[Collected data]
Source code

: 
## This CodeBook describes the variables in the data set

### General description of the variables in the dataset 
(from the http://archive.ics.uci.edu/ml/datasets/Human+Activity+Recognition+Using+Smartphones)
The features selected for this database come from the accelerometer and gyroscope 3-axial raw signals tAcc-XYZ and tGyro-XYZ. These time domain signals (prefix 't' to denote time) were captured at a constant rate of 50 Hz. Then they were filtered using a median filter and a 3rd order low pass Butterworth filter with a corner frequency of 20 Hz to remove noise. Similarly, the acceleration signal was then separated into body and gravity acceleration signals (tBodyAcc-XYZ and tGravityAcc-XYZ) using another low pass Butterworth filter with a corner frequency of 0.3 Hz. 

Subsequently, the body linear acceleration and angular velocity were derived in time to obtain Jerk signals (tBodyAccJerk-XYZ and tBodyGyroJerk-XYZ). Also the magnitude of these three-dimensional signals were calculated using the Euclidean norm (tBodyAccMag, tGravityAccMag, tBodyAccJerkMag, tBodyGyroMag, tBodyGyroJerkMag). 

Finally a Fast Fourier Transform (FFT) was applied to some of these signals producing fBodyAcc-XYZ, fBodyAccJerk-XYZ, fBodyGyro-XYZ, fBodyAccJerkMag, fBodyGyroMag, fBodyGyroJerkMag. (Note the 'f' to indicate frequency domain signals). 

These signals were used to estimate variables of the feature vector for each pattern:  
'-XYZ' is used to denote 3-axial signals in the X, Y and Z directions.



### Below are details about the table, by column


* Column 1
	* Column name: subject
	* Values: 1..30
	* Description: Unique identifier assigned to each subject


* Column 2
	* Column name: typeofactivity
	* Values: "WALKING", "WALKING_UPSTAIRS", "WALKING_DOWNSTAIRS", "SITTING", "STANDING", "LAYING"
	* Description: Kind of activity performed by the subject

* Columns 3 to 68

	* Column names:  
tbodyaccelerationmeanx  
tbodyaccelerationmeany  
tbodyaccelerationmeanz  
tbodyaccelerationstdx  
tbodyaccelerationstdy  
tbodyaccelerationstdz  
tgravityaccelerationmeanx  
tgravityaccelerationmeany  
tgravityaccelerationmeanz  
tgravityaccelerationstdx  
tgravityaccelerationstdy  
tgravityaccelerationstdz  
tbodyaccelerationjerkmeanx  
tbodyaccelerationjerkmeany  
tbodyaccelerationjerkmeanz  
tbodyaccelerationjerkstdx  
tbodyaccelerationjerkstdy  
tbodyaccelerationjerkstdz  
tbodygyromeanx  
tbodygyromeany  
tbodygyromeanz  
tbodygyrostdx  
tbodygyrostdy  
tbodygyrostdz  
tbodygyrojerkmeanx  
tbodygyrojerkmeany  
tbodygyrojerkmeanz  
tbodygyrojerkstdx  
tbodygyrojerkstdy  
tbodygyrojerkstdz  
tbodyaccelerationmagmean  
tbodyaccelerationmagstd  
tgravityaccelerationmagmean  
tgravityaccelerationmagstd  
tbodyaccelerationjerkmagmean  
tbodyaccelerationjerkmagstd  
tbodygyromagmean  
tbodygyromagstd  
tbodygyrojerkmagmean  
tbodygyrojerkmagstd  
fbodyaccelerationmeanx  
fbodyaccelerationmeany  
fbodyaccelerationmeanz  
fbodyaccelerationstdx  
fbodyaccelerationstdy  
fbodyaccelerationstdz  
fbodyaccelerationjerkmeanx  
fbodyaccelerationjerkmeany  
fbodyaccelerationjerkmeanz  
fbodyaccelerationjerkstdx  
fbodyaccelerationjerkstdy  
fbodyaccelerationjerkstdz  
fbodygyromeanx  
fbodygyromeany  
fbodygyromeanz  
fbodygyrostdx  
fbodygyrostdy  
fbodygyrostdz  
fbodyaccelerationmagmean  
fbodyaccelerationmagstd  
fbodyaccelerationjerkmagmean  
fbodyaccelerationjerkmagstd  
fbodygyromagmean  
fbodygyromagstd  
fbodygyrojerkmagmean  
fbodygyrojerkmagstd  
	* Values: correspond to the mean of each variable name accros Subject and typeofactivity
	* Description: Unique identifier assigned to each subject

**Exercise description:** Please transcribe all of the entries precisely.

**Response area:**
Source code

: 
## This CodeBook describes the variables in the data set

### General description of the variables in the dataset 
(from the http://archive.ics.uci.edu/ml/datasets/Human+Activity+Recognition+Using+Smartphones)
The features selected for this database come from the accelerometer and gyroscope 3-axial raw signals tAcc-XYZ and tGyro-XYZ. These time domain signals (prefix 't' to denote time) were captured at a constant rate of 50 Hz. Then they were filtered using a median filter and a 3rd order low pass Butterworth filter with a corner frequency of 20 Hz to remove noise. Similarly, the acceleration signal was then separated into body and gravity acceleration signals (tBodyAcc-XYZ and tGravityAcc-XYZ) using another low pass Butterworth filter with a corner frequency of 0.3 Hz. 

Subsequently, the body linear acceleration and angular velocity were derived in time to obtain Jerk signals (tBodyAccJerk-XYZ and tBodyGyroJerk-XYZ). Also the magnitude of these three-dimensional signals were calculated using the Euclidean norm (tBodyAccMag, tGravityAccMag, tBodyAccJerkMag, tBodyGyroMag, tBodyGyroJerkMag). 

Finally a Fast Fourier Transform (FFT) was applied to some of these signals producing fBodyAcc-XYZ, fBodyAccJerk-XYZ, fBodyGyro-XYZ, fBodyAccJerkMag, fBodyGyroMag, fBodyGyroJerkMag. (Note the 'f' to indicate frequency domain signals). 

These signals were used to estimate variables of the feature vector for each pattern:  
'-XYZ' is used to denote 3-axial signals in the X, Y and Z directions.



### Below are details about the table, by column


* Column 1
	* Column name: subject
	* Values: 1..30
	* Description: Unique identifier assigned to each subject


* Column 2
	* Column name: typeofactivity
	* Values: "WALKING", "WALKING_UPSTAIRS", "WALKING_DOWNSTAIRS", "SITTING", "STANDING", "LAYING"
	* Description: Kind of activity performed by the subject

* Columns 3 to 68

	* Column names:  
tbodyaccelerationmeanx  
tbodyaccelerationmeany  
tbodyaccelerationmeanz  
tbodyaccelerationstdx  
tbodyaccelerationstdy  
tbodyaccelerationstdz  
tgravityaccelerationmeanx  
tgravityaccelerationmeany  
tgravityaccelerationmeanz  
tgravityaccelerationstdx  
tgravityaccelerationstdy  
tgravityaccelerationstdz  
tbodyaccelerationjerkmeanx  
tbodyaccelerationjerkmeany  
tbodyaccelerationjerkmeanz  
tbodyaccelerationjerkstdx  
tbodyaccelerationjerkstdy  
tbodyaccelerationjerkstdz  
tbodygyromeanx  
tbodygyromeany  
tbodygyromeanz  
tbodygyrostdx  
tbodygyrostdy  
tbodygyrostdz  
tbodygyrojerkmeanx  
tbodygyrojerkmeany  
tbodygyrojerkmeanz  
tbodygyrojerkstdx  
tbodygyrojerkstdy  
tbodygyrojerkstdz  
tbodyaccelerationmagmean  
tbodyaccelerationmagstd  
tgravityaccelerationmagmean  
tgravityaccelerationmagstd  
tbodyaccelerationjerkmagmean  
tbodyaccelerationjerkmagstd  
tbodygyromagmean  
tbodygyromagstd  
tbodygyrojerkmagmean  
tbodygyrojerkmagstd  
fbodyaccelerationmeanx  
fbodyaccelerationmeany  
fbodyaccelerationmeanz  
fbodyaccelerationstdx  
fbodyaccelerationstdy  
fbodyaccelerationstdz  
fbodyaccelerationjerkmeanx  
fbodyaccelerationjerkmeany  
fbodyaccelerationjerkmeanz  
fbodyaccelerationjerkstdx  
fbodyaccelerationjerkstdy  
fbodyaccelerationjerkstdz  
fbodygyromeanx  
fbodygyromeany  
fbodygyromeanz  
fbodygyrostdx  
fbodygyrostdy  
fbodygyrostdz  
fbodyaccelerationmagmean  
fbodyaccelerationmagstd  
fbodyaccelerationjerkmagmean  
fbodyaccelerationjerkmagstd  
fbodygyromagmean  
fbodygyromagstd  
fbodygyrojerkmagmean  
fbodygyrojerkmagstd  
	* Values: correspond to the mean of each variable name accros Subject and typeofactivity
	* Description: Unique identifier assigned to each subject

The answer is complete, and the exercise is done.